Pictures paired with source code:

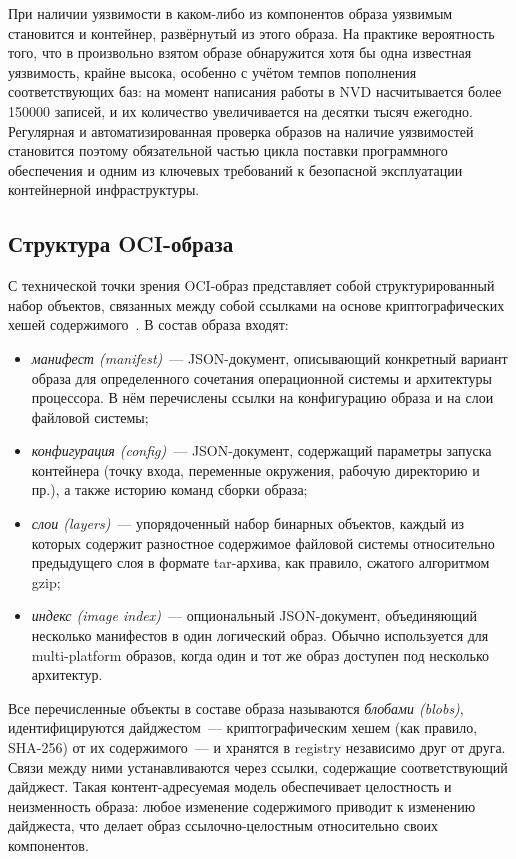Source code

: При наличии уязвимости в каком-либо из компонентов образа уязвимым становится и контейнер, развёрнутый из этого образа. На практике вероятность того, что в произвольно взятом образе обнаружится хотя бы одна известная уязвимость, крайне высока, особенно с учётом темпов пополнения соответствующих баз: на момент написания работы в NVD насчитывается более 150000 записей, и их количество увеличивается на десятки тысяч ежегодно. Регулярная и автоматизированная проверка образов на наличие уязвимостей становится поэтому обязательной частью цикла поставки программного обеспечения и одним из ключевых требований к безопасной эксплуатации контейнерной инфраструктуры.

\subsection{Структура OCI-образа}
\label{subsec:oci-structure}

С технической точки зрения OCI-образ представляет собой структурированный набор объектов, связанных между собой ссылками на основе криптографических хешей содержимого~\cite{oci}. В состав образа входят:

\begin{itemize}
\item \textit{манифест (manifest)}~--- JSON-документ, описывающий конкретный вариант образа для определенного сочетания операционной системы и архитектуры процессора. В нём перечислены ссылки на конфигурацию образа и на слои файловой системы;
\item \textit{конфигурация (config)}~--- JSON-документ, содержащий параметры запуска контейнера (точку входа, переменные окружения, рабочую директорию и пр.), а также историю команд сборки образа;
\item \textit{слои (layers)}~--- упорядоченный набор бинарных объектов, каждый из которых содержит разностное содержимое файловой системы относительно предыдущего слоя в формате tar-архива, как правило, сжатого алгоритмом gzip;
\item \textit{индекс (image index)}~--- опциональный JSON-документ, объединяющий несколько манифестов в один логический образ. Обычно используется для multi-platform образов, когда один и тот же образ доступен под несколько архитектур.
\end{itemize}

Все перечисленные объекты в составе образа называются \textit{блобами (blobs)}, идентифицируются дайджестом~--- криптографическим хешем (как правило, SHA-256) от их содержимого~--- и хранятся в registry независимо друг от друга. Связи между ними устанавливаются через ссылки, содержащие соответствующий дайджест. Такая контент-адресуемая модель обеспечивает целостность и неизменность образа: любое изменение содержимого приводит к изменению дайджеста, что делает образ ссылочно-целостным относительно своих компонентов.

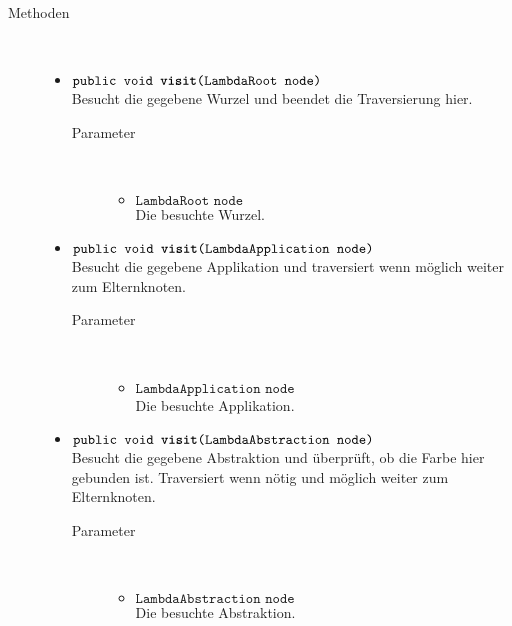 \begin{description}
\item[Methoden] \hfill \\
	\vspace{-.8cm}
	\begin{itemize}
		\item $\texttt{public void \textbf{visit}(LambdaRoot node)}$ \\ Besucht die gegebene Wurzel und beendet die Traversierung hier.
		\begin{description}
			\item[Parameter] \hfill \\
			\vspace{-.8cm}
			\begin{itemize}
				\item $\texttt{LambdaRoot node}$ \\ Die besuchte Wurzel.
			\end{itemize}
		\end{description}
				
		\item $\texttt{public void \textbf{visit}(LambdaApplication node)}$ \\ Besucht die gegebene Applikation und traversiert wenn möglich weiter zum Elternknoten.
		\begin{description}
			\item[Parameter] \hfill \\
			\vspace{-.8cm}
			\begin{itemize}
				\item $\texttt{LambdaApplication node}$ \\ Die besuchte Applikation.
			\end{itemize}
		\end{description}
		
		\item $\texttt{public void \textbf{visit}(LambdaAbstraction node)}$ \\ Besucht die gegebene Abstraktion und überprüft, ob die Farbe hier gebunden ist. Traversiert wenn nötig und möglich weiter zum Elternknoten.
		\begin{description}
			\item[Parameter] \hfill \\
			\vspace{-.8cm}
			\begin{itemize}
				\item $\texttt{LambdaAbstraction node}$ \\ Die besuchte Abstraktion.
			\end{itemize}
		\end{description}
		

\end{itemize}
\end{description}
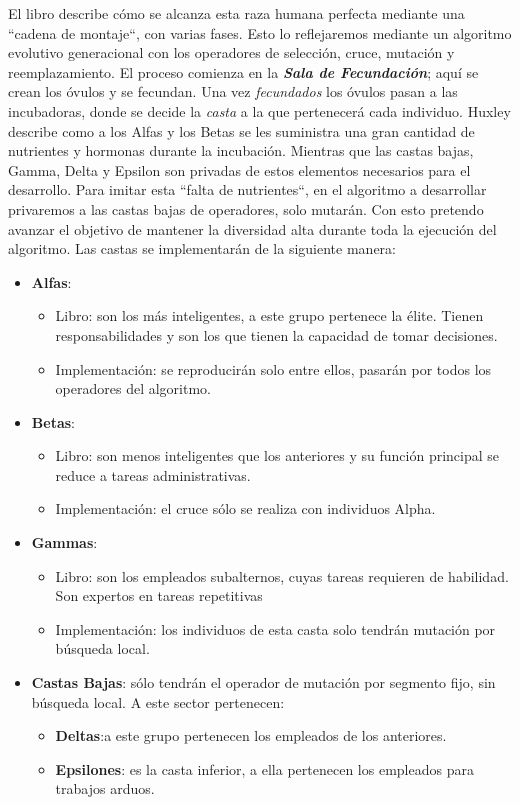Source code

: El libro describe cómo se alcanza esta raza humana perfecta mediante una ``cadena de montaje``, con varias fases. Esto lo 
reflejaremos mediante un algoritmo evolutivo generacional con los operadores de selección, cruce, mutación y reemplazamiento. 
El proceso comienza en la \textbf{\textit{Sala de Fecundación}}; aquí se crean los óvulos y se fecundan. Una vez \textit{fecundados}
los óvulos pasan a las incubadoras, donde se decide la \textit{casta} a la que pertenecerá cada individuo. Huxley describe 
como a los Alfas y los Betas se les suministra una gran cantidad de nutrientes y hormonas durante la incubación. Mientras que las 
castas bajas, Gamma, Delta y Epsilon son privadas de estos elementos necesarios para el desarrollo. Para imitar esta
 ``falta de nutrientes``, en el algoritmo a desarrollar privaremos a las castas bajas de operadores, solo mutarán. Con esto
 pretendo avanzar el objetivo de mantener la diversidad alta durante toda la ejecución del algoritmo. 
 Las castas se implementarán de la siguiente manera: 

\begin{itemize}
    \item \textbf{Alfas}:
        \begin{itemize}
            \item Libro: son los más inteligentes, a este grupo pertenece la élite. Tienen responsabilidades y son
            los que tienen la capacidad de tomar decisiones.
            \item Implementación: se reproducirán solo entre ellos, pasarán por todos los operadores del algoritmo.
        \end{itemize}
    \item \textbf{Betas}: 
        \begin{itemize}
            \item Libro: son menos inteligentes que los anteriores y su función principal se reduce a tareas
            administrativas.
            \item  Implementación: el cruce sólo se realiza con individuos Alpha.
        \end{itemize}
    \item \textbf{Gammas}: 
        \begin{itemize}
            \item Libro: son los empleados subalternos, cuyas tareas requieren de habilidad. Son expertos en tareas repetitivas
            \item Implementación: los individuos de esta casta solo tendrán mutación por búsqueda local.
        \end{itemize}
    \item \textbf{Castas Bajas}: sólo tendrán el operador de mutación por segmento fijo, sin búsqueda local. A este sector pertenecen:
        \begin{itemize}
            \item \textbf{Deltas}:a este grupo pertenecen los empleados de los anteriores.
            \item \textbf{Epsilones}: es la casta inferior, a ella pertenecen los empleados para trabajos arduos.
        \end{itemize}
\end{itemize}


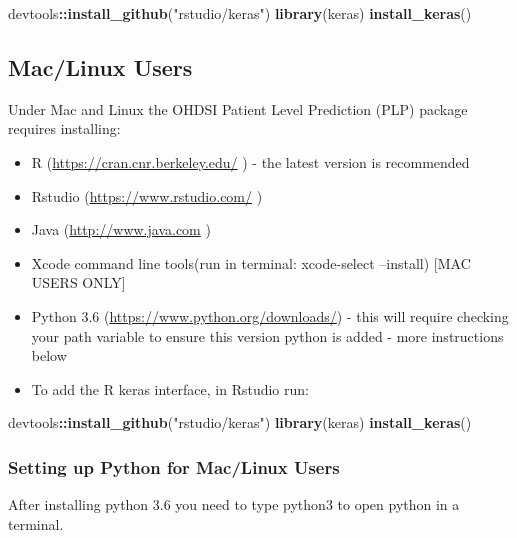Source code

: \documentclass[]{article}
\newenvironment{Shaded}{\begin{snugshade}}{\end{snugshade}}
\newcommand{\KeywordTok}[1]{\textcolor[rgb]{0.13,0.29,0.53}{\textbf{#1}}}
\newcommand{\StringTok}[1]{\textcolor[rgb]{0.31,0.60,0.02}{#1}}
\newcommand{\OperatorTok}[1]{\textcolor[rgb]{0.81,0.36,0.00}{\textbf{#1}}}
\newcommand{\NormalTok}[1]{#1}
\providecommand{\tightlist}{%
  \setlength{\itemsep}{0pt}\setlength{\parskip}{0pt}}
\begin{document}
\begin{Shaded}
\begin{Highlighting}[]
\NormalTok{devtools}\OperatorTok{::}\KeywordTok{install_github}\NormalTok{(}\StringTok{"rstudio/keras"}\NormalTok{)}
\KeywordTok{library}\NormalTok{(keras)}
\KeywordTok{install_keras}\NormalTok{()}
\end{Highlighting}
\end{Shaded}

\subsection{Mac/Linux Users}\label{maclinux-users}

Under Mac and Linux the OHDSI Patient Level Prediction (PLP) package
requires installing:

\begin{itemize}
\tightlist
\item
  R (\url{https://cran.cnr.berkeley.edu/} ) - the latest version is
  recommended
\item
  Rstudio (\url{https://www.rstudio.com/} )
\item
  Java (\url{http://www.java.com} )
\item
  Xcode command line tools(run in terminal: xcode-select --install)
  {[}MAC USERS ONLY{]}
\item
  Python 3.6 (\url{https://www.python.org/downloads/}) - this will
  require checking your path variable to ensure this version python is
  added - more instructions below
\item
  To add the R keras interface, in Rstudio run:
\end{itemize}

\begin{Shaded}
\begin{Highlighting}[]
\NormalTok{devtools}\OperatorTok{::}\KeywordTok{install_github}\NormalTok{(}\StringTok{"rstudio/keras"}\NormalTok{)}
\KeywordTok{library}\NormalTok{(keras)}
\KeywordTok{install_keras}\NormalTok{()}
\end{Highlighting}
\end{Shaded}

\subsubsection{Setting up Python for Mac/Linux
Users}\label{setting-up-python-for-maclinux-users}

After installing python 3.6 you need to type python3 to open python in a
terminal.
\end{document}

Problem statement:
The expected answer is every line above in which the word "this" appears.

Expected answer:
  Python 3.6 (\url{https://www.python.org/downloads/}) - this will
  require checking your path variable to ensure this version python is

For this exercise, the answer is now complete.